Top Lawn Seeding Tips From The Pros

lawn grass care

You might have heard that it can be difficult to start a new lawn.  However, if you have the right variety of grass seed, well-prepared soil, and some preparation and a bit of patience, you can successfully get a new lawn started.  Here are some of the top lawn seeding tips from the professionals to help ensure your success.


1.  Choose The Right Grass Seed

It is very important to choose the right type of grass that suits your location, budget and lifestyle.  Start by considering what kind of lawn you would like to have and what the growing conditions are like in your local area.  Will your lawn receive partial or full sun?  Will your pets be using your lawn, or will it be getting lots of foot traffic?  If you aren't sure what kind of grass to grow, get more information from local area lawn professionals or find more information online to ensure that you choose a type of grass that will grow well in your local area.


2. Plant Your Grass Seed At The Right Time

You need to make sure to plant new grass seed at the right time of the year.  If you will be planting a cool season grass such as tall fescue, perennial rye grass, or Kentucky bluegrass, then early fall or spring is the best planting time. If you will be planning a warm season grass such as Bermuda grass, centipede, or Zoysia, then the best planting time is early summer.  Warm seen grass seeds need to have warm soil in order for it to germinate. 


3. Test Your Soil

Although this is option, if you would like to know precisely what is occurring in your soil, then you should have your soil analyzed.  The cooperative extensive service in your county may be able to do this for you.  There are also soil test kits that you can get to do a basic soil test on your own.

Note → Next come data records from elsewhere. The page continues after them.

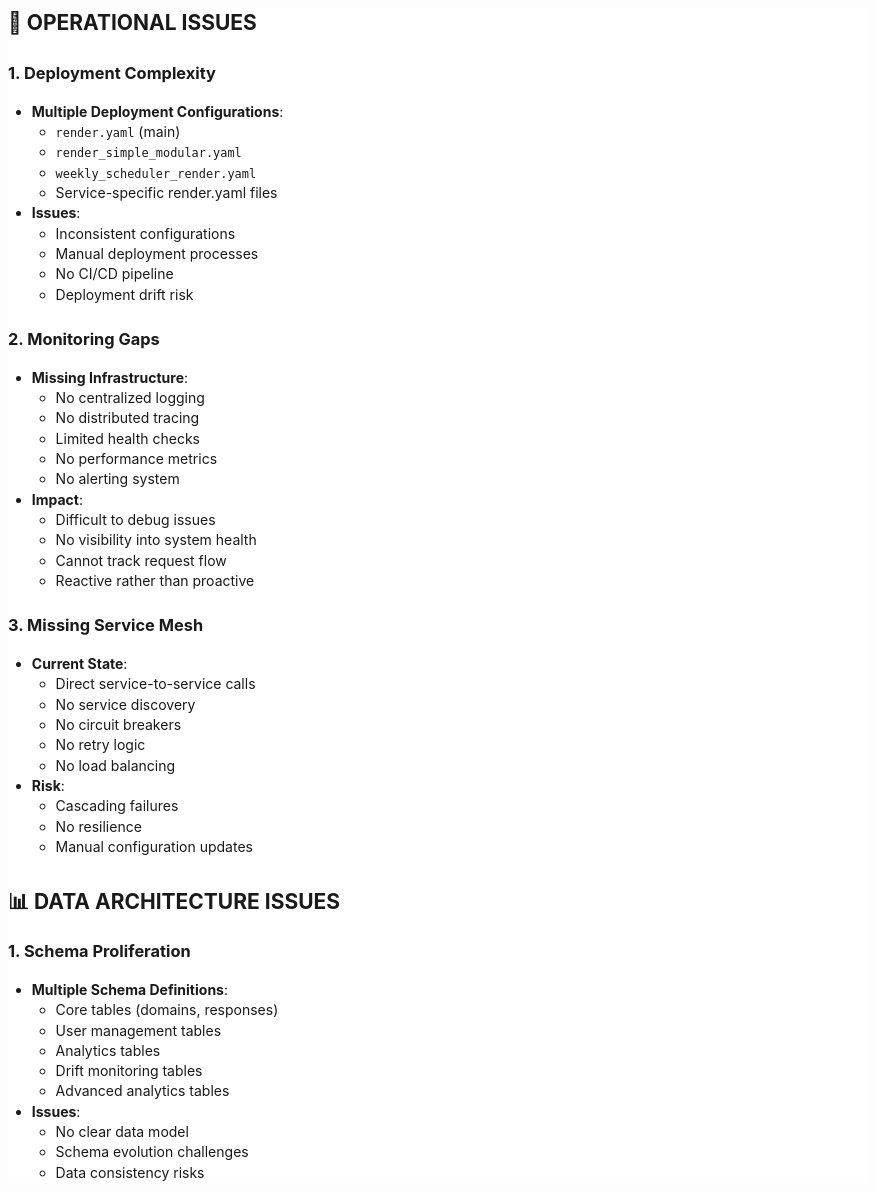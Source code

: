 ## 🔧 OPERATIONAL ISSUES

### 1. Deployment Complexity
- **Multiple Deployment Configurations**:
  - `render.yaml` (main)
  - `render_simple_modular.yaml`
  - `weekly_scheduler_render.yaml`
  - Service-specific render.yaml files
- **Issues**:
  - Inconsistent configurations
  - Manual deployment processes
  - No CI/CD pipeline
  - Deployment drift risk

### 2. Monitoring Gaps
- **Missing Infrastructure**:
  - No centralized logging
  - No distributed tracing
  - Limited health checks
  - No performance metrics
  - No alerting system
- **Impact**: 
  - Difficult to debug issues
  - No visibility into system health
  - Cannot track request flow
  - Reactive rather than proactive

### 3. Missing Service Mesh
- **Current State**:
  - Direct service-to-service calls
  - No service discovery
  - No circuit breakers
  - No retry logic
  - No load balancing
- **Risk**:
  - Cascading failures
  - No resilience
  - Manual configuration updates

## 📊 DATA ARCHITECTURE ISSUES

### 1. Schema Proliferation
- **Multiple Schema Definitions**:
  - Core tables (domains, responses)
  - User management tables
  - Analytics tables
  - Drift monitoring tables
  - Advanced analytics tables
- **Issues**:
  - No clear data model
  - Schema evolution challenges
  - Data consistency risks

The results of the test will tell you which amendments and nutrients you need to add to your soil in order to improve it.  For a majority of grass types, the best soil pH is 6.0 to 7.0.  If the soil is too acidic (under 6.0 pH), limestone can be added to your soil.  If it is too alkaline (over 7.0 pH), then sulfur, composted manure, or compost can be added to your soil.  Visit here for expert advice.


4. Prepare Your Soil

Before seeding your lawn, you should prepare the area first.  Remove existing grass using a sharp shovel, or a sod cutter can be rented if you have a large area to accomplish the task more quickly.  Then inspect the area thoroughly.  Remove any debris and large rocks and fill in any low spots.  Till the soil if it is compacted.  You want the soil broken down into pea-sized particles, which will be welcoming for your grass seed. 


5. Even The Surface Out  

You don't want your new lawn to have peaks and valleys.  Use a garden rake and even out the surface as much as you can. As you are raking, take out any debris and rocks that you encounter.  You may also want to add topsoil or a turf builder that contains composted materials and nutrients.


6. Plant Your Grass Seed

After you have completed preparing your soil, you can add your grass seed. Disperse the grass seed over the soil evenly by using either a handheld spreader or walk-behind spreader.  The seed should be applied evenly over the entire area.

Use the underside of a garden rake to work the seeds gently into the soil. 


7.  Feed Your Lawn On The Same Day You Plant Your Grass Seed

You can also feed it using a lawn food that has been specially formulated for new grass.

For optimal coverage, different kinds of fertilizers and grass seed need different spread settings.  Check the fertilizer bag to ensure you are selecting the proper setting for your spread.  Apply the fertilizer to the perimeter area first, and then fill in the rest of your lawn.  


8. Cover Everything

After you have finished seeding and laying down the fertilizer, cover both of them up with soil.  Use a thin layer of about 1/4 inch to help prevent your new grass seed from washing away or drying out.  Spread the soil and then use the back of your rake to even it out. You can also mulch the lawn using straw to reduce the amount of watering you need to do. 


8. Water Your Lawn

To water a recently seeded lawn, the main key is to keep the top one inch of the soil moist on a consistent basis without being soggy.  The seeded area will most likely need to be misted once per day at least, or maybe more often if it is dry and hot. After your seeds have started to germinate, try to keep the top two inches of the soil moist.  Once the grass reaches about 3 inches high, you can reduce your water to around two times per week.  Soak the soil more deeply to around 6-8 inches every time in order to encourage the roots of the grass to grow deeply within the soil.     


9. Properly Maintain You Lawn

After your new lawn has reached a minimum 3-inch mowing height, it is time for you to cut it.  Be sure to remove only the top one third of the grass blades when mowing.  Adjust your mower so that it is one a high setting in order to keep your lawn thick.  When grass is cut too short, it will weaken it and allow more weeds to get in.  While your grass is still young and developing, try to minimize foot traffic on your lawn as much as you can.  You can begin a regular lawn fertilizer program after about 6-8 weeks so that your new grass stays lush and thick.

If you follow all of the top lawn seeding tips from given above, you will have a beautiful, lush, thick lawn in no time!